Analysis of the core has already suggested that the next ice age lies 15,000 years in the future. But the prospect of a stable climate has been thrown into doubt by human activity causing global warming. The ice also shows that today’s greenhouse gas concentrations in the atmosphere are by far the highest for at least 440,000 years.
Every time much smaller increases in greenhouse gas levels are recorded in the ice, a significant rise in global temperatures has followed.
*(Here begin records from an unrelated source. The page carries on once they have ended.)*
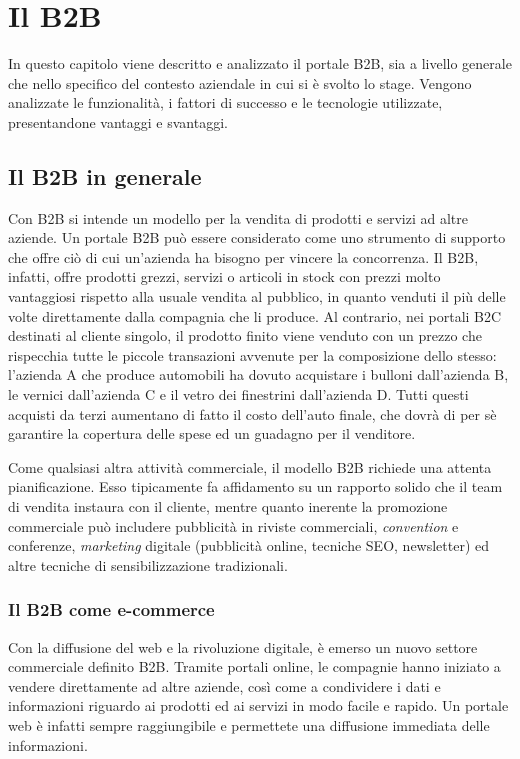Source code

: \chapter{Il B2B}
\begin{flushright}
	\parbox{13cm}{\small In questo capitolo viene descritto e analizzato il portale B2B, sia a livello generale che nello specifico del contesto aziendale in cui si è svolto lo stage. Vengono analizzate le funzionalità, i fattori di successo e le tecnologie utilizzate, presentandone vantaggi e svantaggi.}
\end{flushright}
\section{Il B2B in generale}
Con B2B si intende un modello per la vendita di prodotti e servizi ad altre aziende. Un portale B2B può essere considerato come uno strumento di supporto che offre ciò di cui un'azienda ha bisogno per vincere la concorrenza. Il B2B, infatti, offre prodotti grezzi, servizi o articoli in stock con prezzi molto vantaggiosi rispetto alla usuale vendita al pubblico, in quanto venduti il più delle volte direttamente dalla compagnia che li produce. Al contrario, nei portali B2C destinati al cliente singolo, il prodotto finito viene venduto con un prezzo che rispecchia tutte le piccole transazioni avvenute per la composizione dello stesso: l'azienda A che produce automobili ha dovuto acquistare i bulloni dall'azienda B, le vernici dall'azienda C e il vetro dei finestrini dall'azienda D. Tutti questi acquisti da terzi aumentano di fatto il costo dell'auto finale, che dovrà di per sè garantire la copertura delle spese ed un guadagno per il venditore.

Come qualsiasi altra attività commerciale, il modello B2B richiede una attenta pianificazione. Esso tipicamente fa affidamento su un rapporto solido che il team di vendita instaura con il cliente, mentre quanto inerente la promozione commerciale può includere pubblicità in riviste commerciali, \textit{convention} e conferenze, \textit{marketing} digitale (pubblicità online, tecniche SEO, newsletter) ed altre tecniche di sensibilizzazione tradizionali.

\subsection{Il B2B come e-commerce}
Con la diffusione del web e la rivoluzione digitale, è emerso un nuovo settore commerciale definito B2B. Tramite portali online, le compagnie hanno iniziato a vendere direttamente ad altre aziende, così come a condividere i dati e informazioni riguardo ai prodotti ed ai servizi in modo facile e rapido. Un portale web è infatti sempre raggiungibile e permettete una diffusione immediata delle informazioni.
The findings offer further support for the scientific consensus that the Earth is facing potentially catastrophic global warming.
“The rate of increase (in greenhouse gases) is more than 100 times faster than any rate we can detect from the ice cores we have seen so far,” said Professor Thomas Stocker, of the University of Berne in Switzerland, a member of the European Project for Ice Coring in Antarctica.
Eric Wolff, of the British Antarctic Survey in Cambridge, another leader of the project, said: “We’re doing an experiment for which there is no analogue in hundreds of thousands of years of history. It’s a bit of a rollercoaster ride.”
Ice cores are among the most valuable sources of data on the world’s past climate as they record both variations in temperature and in concentrations of gases such as carbon dioxide and methane that contribute to the greenhouse effect. This is critical to establishing the cause of past warming and cooling trends, and to predicting the effects of rising greenhouse gas levels.
Cores from Greenland reach back more than 100,000 years through the last Ice Age, and a core from Lake Vostok in Antarctica dates back about 400,000 years. The new core drilled in Eastern Antarctica, however, will double this record when it is completed next year.
Some 740,000 years of data, from a core measuring 3.19km, are already available, and the results of the first analysis are published today in the journal Nature.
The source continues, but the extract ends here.